O parecer foi aprovado sem voto em contrário, mas antes da votação o deputado Sargento Rodrigues (PL) apresentou dois requerimentos, um pedindo a retirada do projeto da pauta e outro de adiamento da discussão da matéria, ambos rejeitados.

Ele argumentou que as notícias sobre a situação do estado do Rio Grande do Sul, que há cinco anos aderiu ao regime, são as piores possíveis.

O deputado também disse que o PL 767/23 integra o “pacote de maldadas do governo”, por fazer parte do conjunto de matérias necessárias para o Estado aderir ao regime de recuperação fiscal proposto pela União.

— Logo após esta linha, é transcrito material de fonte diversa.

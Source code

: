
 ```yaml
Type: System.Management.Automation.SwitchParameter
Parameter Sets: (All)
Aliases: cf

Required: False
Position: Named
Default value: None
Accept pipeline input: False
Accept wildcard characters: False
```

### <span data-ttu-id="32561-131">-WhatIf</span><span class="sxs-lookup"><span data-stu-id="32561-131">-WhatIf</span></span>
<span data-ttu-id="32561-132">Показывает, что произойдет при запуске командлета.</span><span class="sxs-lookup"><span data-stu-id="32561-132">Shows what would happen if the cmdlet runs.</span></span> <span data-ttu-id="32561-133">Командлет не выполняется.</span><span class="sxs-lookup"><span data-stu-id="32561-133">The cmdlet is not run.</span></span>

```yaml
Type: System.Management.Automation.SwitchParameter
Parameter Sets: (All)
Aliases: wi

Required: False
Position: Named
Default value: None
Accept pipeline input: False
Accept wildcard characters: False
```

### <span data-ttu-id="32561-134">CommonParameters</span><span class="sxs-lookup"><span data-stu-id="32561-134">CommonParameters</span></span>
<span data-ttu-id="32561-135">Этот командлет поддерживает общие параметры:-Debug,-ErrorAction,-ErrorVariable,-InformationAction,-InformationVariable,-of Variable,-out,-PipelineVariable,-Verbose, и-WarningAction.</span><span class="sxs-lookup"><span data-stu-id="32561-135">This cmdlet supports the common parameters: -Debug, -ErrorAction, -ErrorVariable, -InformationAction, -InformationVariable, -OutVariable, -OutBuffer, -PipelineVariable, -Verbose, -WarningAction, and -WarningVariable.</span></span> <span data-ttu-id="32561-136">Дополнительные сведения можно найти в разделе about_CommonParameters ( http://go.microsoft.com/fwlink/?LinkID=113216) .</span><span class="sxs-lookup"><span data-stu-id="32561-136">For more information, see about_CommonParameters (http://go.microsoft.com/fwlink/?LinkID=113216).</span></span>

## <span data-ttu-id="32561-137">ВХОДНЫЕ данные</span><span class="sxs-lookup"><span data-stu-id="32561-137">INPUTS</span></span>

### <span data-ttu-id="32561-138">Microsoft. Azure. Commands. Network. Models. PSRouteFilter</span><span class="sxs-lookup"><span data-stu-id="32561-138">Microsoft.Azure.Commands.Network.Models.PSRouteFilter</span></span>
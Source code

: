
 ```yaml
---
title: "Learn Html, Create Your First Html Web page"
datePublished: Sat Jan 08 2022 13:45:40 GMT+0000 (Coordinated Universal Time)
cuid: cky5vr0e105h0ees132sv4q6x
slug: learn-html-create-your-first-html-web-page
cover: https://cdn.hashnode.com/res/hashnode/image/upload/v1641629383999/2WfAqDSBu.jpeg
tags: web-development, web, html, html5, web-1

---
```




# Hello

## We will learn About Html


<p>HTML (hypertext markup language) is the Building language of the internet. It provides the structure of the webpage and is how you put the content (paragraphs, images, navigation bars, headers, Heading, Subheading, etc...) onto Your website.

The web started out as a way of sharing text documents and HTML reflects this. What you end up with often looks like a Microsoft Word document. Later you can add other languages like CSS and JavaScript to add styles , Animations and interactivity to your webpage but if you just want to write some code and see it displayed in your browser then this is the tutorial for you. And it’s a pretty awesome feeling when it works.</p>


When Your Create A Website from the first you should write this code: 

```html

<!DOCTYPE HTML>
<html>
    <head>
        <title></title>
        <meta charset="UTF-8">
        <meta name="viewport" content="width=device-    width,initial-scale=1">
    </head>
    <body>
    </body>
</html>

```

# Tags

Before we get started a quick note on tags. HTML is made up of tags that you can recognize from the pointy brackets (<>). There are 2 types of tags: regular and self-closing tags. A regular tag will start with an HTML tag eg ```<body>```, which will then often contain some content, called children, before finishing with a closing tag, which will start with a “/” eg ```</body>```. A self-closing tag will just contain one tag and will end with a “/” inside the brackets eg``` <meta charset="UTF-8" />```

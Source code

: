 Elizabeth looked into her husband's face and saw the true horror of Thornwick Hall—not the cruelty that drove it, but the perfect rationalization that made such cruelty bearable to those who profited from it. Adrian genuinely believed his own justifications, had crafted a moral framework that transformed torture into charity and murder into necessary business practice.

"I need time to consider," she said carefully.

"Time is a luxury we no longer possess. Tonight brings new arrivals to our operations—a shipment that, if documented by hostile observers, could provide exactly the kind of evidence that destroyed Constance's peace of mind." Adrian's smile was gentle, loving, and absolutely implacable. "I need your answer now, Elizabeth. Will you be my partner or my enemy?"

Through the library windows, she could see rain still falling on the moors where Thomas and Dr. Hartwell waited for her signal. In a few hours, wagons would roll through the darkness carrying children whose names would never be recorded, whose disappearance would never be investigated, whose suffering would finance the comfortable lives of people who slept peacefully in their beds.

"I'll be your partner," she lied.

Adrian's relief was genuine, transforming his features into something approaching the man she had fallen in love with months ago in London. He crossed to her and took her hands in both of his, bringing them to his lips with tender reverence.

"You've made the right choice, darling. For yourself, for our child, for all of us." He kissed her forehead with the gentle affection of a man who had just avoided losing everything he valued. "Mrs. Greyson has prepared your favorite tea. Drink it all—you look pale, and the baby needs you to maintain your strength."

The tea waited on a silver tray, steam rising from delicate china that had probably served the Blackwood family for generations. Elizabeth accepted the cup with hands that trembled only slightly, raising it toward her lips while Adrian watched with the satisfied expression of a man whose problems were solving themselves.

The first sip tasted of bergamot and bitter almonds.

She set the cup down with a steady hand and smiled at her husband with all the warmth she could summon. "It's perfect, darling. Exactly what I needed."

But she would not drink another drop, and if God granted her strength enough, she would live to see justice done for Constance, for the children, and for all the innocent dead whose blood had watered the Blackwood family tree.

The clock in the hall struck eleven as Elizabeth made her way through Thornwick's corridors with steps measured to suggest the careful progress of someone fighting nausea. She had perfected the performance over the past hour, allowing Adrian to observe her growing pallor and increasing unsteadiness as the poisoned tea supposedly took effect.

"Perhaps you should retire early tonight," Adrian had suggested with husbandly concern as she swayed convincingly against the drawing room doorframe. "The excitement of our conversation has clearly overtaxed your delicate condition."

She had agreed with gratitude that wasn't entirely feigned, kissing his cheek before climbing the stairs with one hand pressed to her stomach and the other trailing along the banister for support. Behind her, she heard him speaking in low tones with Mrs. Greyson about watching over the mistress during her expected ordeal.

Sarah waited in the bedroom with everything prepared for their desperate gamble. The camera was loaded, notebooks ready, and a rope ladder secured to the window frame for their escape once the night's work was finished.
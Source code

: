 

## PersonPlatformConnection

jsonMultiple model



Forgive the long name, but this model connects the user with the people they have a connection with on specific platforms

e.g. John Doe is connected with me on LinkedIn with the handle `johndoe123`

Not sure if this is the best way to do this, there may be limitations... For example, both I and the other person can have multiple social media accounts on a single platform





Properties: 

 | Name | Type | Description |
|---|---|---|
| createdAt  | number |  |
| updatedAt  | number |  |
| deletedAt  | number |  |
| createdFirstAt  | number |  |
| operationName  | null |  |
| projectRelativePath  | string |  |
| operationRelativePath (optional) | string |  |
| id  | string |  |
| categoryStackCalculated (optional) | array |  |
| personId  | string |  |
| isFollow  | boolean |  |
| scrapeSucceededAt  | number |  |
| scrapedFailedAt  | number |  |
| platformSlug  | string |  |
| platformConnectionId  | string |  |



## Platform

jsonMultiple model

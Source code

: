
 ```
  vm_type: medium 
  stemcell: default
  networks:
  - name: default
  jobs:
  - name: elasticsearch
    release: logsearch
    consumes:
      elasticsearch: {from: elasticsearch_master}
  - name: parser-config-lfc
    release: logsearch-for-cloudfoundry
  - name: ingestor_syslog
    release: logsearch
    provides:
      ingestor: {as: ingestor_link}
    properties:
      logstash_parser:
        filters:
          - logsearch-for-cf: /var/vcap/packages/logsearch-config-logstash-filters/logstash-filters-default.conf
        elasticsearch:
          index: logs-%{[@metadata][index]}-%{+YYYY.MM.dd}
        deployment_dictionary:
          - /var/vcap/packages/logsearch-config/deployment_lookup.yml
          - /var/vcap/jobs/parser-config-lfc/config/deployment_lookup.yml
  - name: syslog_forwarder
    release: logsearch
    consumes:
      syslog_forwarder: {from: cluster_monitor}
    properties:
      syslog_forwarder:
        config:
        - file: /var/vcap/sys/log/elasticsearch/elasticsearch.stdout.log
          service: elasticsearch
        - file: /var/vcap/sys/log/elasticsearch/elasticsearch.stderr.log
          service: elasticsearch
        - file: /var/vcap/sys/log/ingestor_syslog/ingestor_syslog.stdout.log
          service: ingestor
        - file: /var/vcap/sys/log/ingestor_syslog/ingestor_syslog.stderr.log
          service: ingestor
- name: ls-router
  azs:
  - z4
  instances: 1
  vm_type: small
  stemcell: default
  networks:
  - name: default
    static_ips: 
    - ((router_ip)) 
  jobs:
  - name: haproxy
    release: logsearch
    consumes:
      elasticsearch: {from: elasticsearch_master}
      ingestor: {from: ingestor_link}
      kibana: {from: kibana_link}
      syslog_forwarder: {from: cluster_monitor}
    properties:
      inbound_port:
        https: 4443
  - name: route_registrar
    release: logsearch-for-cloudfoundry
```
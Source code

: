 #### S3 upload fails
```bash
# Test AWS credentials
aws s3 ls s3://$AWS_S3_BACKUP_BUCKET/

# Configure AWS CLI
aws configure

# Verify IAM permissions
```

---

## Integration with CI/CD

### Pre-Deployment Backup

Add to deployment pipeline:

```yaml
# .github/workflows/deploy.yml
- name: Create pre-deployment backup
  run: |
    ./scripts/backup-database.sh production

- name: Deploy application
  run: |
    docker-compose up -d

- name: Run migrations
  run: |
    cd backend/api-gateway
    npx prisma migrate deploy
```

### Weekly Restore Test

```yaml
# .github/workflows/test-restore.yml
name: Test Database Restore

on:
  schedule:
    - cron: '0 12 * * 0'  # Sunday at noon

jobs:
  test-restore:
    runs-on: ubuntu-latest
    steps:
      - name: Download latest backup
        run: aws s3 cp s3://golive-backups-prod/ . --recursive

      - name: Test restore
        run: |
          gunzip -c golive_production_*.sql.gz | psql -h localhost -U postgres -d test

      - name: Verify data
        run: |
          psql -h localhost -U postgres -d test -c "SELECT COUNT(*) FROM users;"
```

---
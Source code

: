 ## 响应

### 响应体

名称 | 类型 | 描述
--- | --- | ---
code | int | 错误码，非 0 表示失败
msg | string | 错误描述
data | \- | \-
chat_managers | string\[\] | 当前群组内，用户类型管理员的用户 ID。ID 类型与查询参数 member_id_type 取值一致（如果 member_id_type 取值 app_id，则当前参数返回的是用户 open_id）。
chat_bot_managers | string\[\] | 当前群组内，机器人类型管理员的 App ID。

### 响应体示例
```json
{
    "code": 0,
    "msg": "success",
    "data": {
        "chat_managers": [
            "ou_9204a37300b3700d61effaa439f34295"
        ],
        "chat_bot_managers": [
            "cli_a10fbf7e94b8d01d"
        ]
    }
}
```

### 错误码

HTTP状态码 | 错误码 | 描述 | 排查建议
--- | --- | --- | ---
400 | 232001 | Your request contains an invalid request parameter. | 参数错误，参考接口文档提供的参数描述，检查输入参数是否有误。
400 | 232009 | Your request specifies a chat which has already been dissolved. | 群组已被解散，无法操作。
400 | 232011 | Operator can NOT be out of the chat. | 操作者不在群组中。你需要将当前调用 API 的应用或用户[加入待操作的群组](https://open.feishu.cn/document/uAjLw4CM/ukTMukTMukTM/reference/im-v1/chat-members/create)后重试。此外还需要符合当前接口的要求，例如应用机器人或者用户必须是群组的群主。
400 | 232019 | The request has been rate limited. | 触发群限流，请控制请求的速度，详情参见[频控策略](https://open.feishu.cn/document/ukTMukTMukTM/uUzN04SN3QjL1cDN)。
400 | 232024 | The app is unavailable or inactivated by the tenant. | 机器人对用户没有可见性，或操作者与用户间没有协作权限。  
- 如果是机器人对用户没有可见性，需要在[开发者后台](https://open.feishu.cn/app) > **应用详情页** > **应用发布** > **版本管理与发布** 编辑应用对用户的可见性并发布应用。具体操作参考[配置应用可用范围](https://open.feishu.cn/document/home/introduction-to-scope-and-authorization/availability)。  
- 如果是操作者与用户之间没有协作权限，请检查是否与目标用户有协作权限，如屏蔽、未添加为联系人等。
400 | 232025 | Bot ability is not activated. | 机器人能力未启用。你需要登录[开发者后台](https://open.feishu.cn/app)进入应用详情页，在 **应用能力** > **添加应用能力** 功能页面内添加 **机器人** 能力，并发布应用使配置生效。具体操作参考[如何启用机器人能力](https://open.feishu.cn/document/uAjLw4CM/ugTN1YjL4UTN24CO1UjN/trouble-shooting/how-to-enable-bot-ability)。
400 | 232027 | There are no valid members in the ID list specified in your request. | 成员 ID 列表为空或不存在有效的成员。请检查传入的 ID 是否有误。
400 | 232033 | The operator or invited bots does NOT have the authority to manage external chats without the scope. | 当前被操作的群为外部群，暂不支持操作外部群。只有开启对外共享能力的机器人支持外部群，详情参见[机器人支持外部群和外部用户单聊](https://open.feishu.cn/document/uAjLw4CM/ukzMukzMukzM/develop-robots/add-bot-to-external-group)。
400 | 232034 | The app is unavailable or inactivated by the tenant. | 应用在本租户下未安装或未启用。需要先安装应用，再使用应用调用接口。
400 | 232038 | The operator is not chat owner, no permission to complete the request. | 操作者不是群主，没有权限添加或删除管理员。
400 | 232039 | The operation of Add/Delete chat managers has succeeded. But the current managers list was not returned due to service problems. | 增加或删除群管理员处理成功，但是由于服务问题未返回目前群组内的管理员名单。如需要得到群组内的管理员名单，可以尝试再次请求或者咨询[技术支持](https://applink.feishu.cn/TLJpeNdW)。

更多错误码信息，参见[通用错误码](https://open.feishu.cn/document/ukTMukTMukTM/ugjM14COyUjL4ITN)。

“Com esse regime, será colocada uma camisa de força no Estado, que vai impedir que o Legislativo, o Judiciário, o Ministério Público, o Tribunal de Contas e a Defensoria Pública exerçam as suas funções com autonomia”, afirmou o deputado Sargento Rodrigues.

“Não será com meu voto que destruirão por nove anos as carreiras dos servidores do Estado”, frisou ainda, ao citar dispositivos da lei complementar federal que institui o regime de recuperação fiscal e que no seu entendimento vedam a concessão de aumento, reajuste ou adequação de remuneração de servidores durante a vigência das regras fiscais em questão.

O deputado Professor Cleiton (PV) endossou o posicionamento do colega, também mencionando a situação do Rio Grande do Sul e dizendo que a adesão ao regime poderá causar o congelamento das carreiras dos servidores e prejuízos às políticas públicas.

O líder do Bloco Democracia e Luta, de oposição, deputado Ulysses Gomes (PT) também se manifestou contrário à matéria e ainda criticou o governo por ter, segundo anunciou, baixado resolução nesta quarta (16), tratando de benefício fiscal a locadoras de veículos estabelecidas em Minas, segundo ele sem respeitar a ALMG, uma vez que projeto de lei sobre o assunto está tramitando na Casa.

Na mensagem que encaminha o projeto, o governador cita que em 30 de junho de 2022 foi celebrado termo aditivo ao Contrato de Refinanciamento da Dívida com a União, com o compromisso da conversão em Programa de Acompanhamento e Transparência Fiscal em até um ano.

A adesão a este programa, segundo expõe, necessita de lei autorizativa em tempo hábil, que expira no próximo dia 30.